Compensation for the Power of Attorney
With an aging Canadian population, attorney compensation under a power of attorney document is likely to become a discussion point for a growing number of Canadians when crafting their estate plans. While the basic considerations for trustee compensation are well established in Canada, compensation considerations for an attorney are not as clear.
Most jurisdictions in Canada use a similar method to calculate compensation for the executor, that is, the person who is administering your estate after your death. Generally speaking, compensation is calculated according to some type of suggested fee guidelines set out in provincial law. After that initial calculation is complete, the amount is then compared against what courts determine as “fair” and “reasonable” compensation having regard to the size of the trust, care and responsibility involved, time required, skill and ability displayed, and success in administration. There is an important distinction between calculating compensation of an executor versus that of an attorney (a financial agent who has authority over a person’s money) in that an executor’s role ends once the estate administration is completed, while an attorney may work for years in managing an incapacitated person’s estate. As a result, calculating an attorney’s compensation proves more difficult.
Generally speaking, compensation is calculated according to some type of suggested fee guidelines set out in provincial law.
Some provinces, Ontario for example, have proactively introduced legislation to provide greater clarity when calculating attorney compensation.
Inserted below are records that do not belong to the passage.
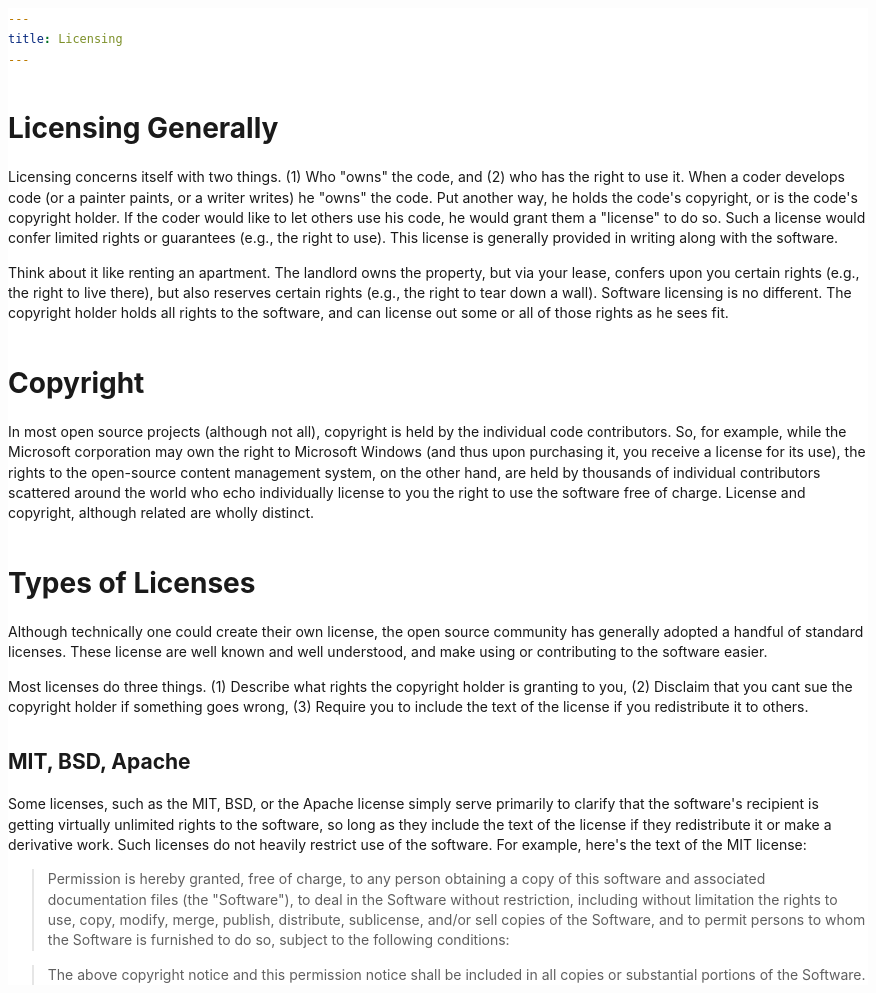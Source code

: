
 ```yaml
---
title: Licensing
---
```


# Licensing Generally
Licensing concerns itself with two things. (1) Who "owns" the code, and (2) who has the right to use it. When a coder develops code (or a painter paints, or a writer writes) he "owns" the code. Put another way, he holds the code's copyright, or is the code's copyright holder. If the coder would like to let others use his code, he would grant them a "license" to do so. Such a license would confer limited rights or guarantees (e.g., the right to use). This license is generally provided in writing along with the software.

Think about it like renting an apartment. The landlord owns the property, but via your lease, confers upon you certain rights (e.g., the right to live there), but also reserves certain rights (e.g., the right to tear down a wall). Software licensing is no different. The copyright holder holds all rights to the software, and can license out some or all of those rights as he sees fit.

# Copyright
In most open source projects (although not all), copyright is held by the individual code contributors. So, for example, while the Microsoft corporation may own the right to Microsoft Windows (and thus upon purchasing it, you receive a license for its use), the rights to the open-source content management system, on the other hand, are held by thousands of individual contributors scattered around the world who echo individually license to you the right to use the software free of charge. License and copyright, although related are wholly distinct.

# Types of Licenses
Although technically one could create their own license, the open source community has generally adopted a handful of standard licenses. These license are well known and well understood, and make using or contributing to the software easier.

Most licenses do three things. (1) Describe what rights the copyright holder is granting to you, (2) Disclaim that you cant sue the copyright holder if something goes wrong, (3) Require you to include the text of the license if you redistribute it to others.

## MIT, BSD, Apache
Some licenses, such as the MIT, BSD, or the Apache license simply serve primarily to clarify that the software's recipient is getting virtually unlimited rights to the software, so long as they include the text of the license if they redistribute it or make a derivative work. Such licenses do not heavily restrict use of the software. For example, here's the text of the MIT license:

> Permission is hereby granted, free of charge, to any person obtaining a copy of this software and associated documentation files (the "Software"), to deal in the Software without restriction, including without limitation the rights to use, copy, modify, merge, publish, distribute, sublicense, and/or sell copies of the Software, and to permit persons to whom the Software is furnished to do so, subject to the following conditions:

> The above copyright notice and this permission notice shall be included in all copies or substantial portions of the Software.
Other provinces, such as Alberta, provide little in the way of legislative guidance. Alberta courts have considered the issue in only a handful of cases and decisions on point are somewhat ambiguous and, arguably, arbitrary. As a result, Alberta case law is not particularly helpful in formulating a way of calculating compensation for attorneys.
Following Ontario’s approach and applying the wellestablished “fair” and “reasonable” analysis for trustees would allow the extensive jurisprudence on trustee compensation to guide the development of jurisprudence on attorney compensation (see Sworik (Guardian of) v Ware, (2005), 18 ETR (3d) 132, 2005 CanLII 50596 (ON SCJ) at para 119 [Sworik] and Laing Estate v Laing Estate (1998), 167 DLR (4th) 150, 41 OR (3d) 571 (Ont CA) at paras 8-9). In Sworik (supra), Zelinkski J determined the compensation payable to an attorney under a continuing power of attorney for property by first calculating the fee guidelines for attorney compensation set out in Ontario Regulation 26/95 to the Substitute Decisions Act, 1992, SO 1992 c. 30 and then testing those amounts against the trustee compensation factors. Following Ontario’s approach would substantially alleviate the uncertainty in calculating attorney compensation.
It should be noted that the Alberta Law Reform Institute is currently working on the implementation of legislative reforms regarding trustee compensation. For further information, please see the Uniform Trustee Act, which was approved by the Uniform Law Conference of Canada in 2012.
Powers of attorney are an integral part of a client’s larger estate plan. When discussing attorneyship under a power of attorney, you, as the drafter of the document, should be proactive and address the issue of compensation with your client, as the current method for calculating attorney compensation in many jurisdictions in Canada is unclear at best.
To avoid disappointment and disputes, and to ensure that your client’s intentions regarding compensating are fulfilled, it may be prudent to specifically address compensation when drafting the power of attorney.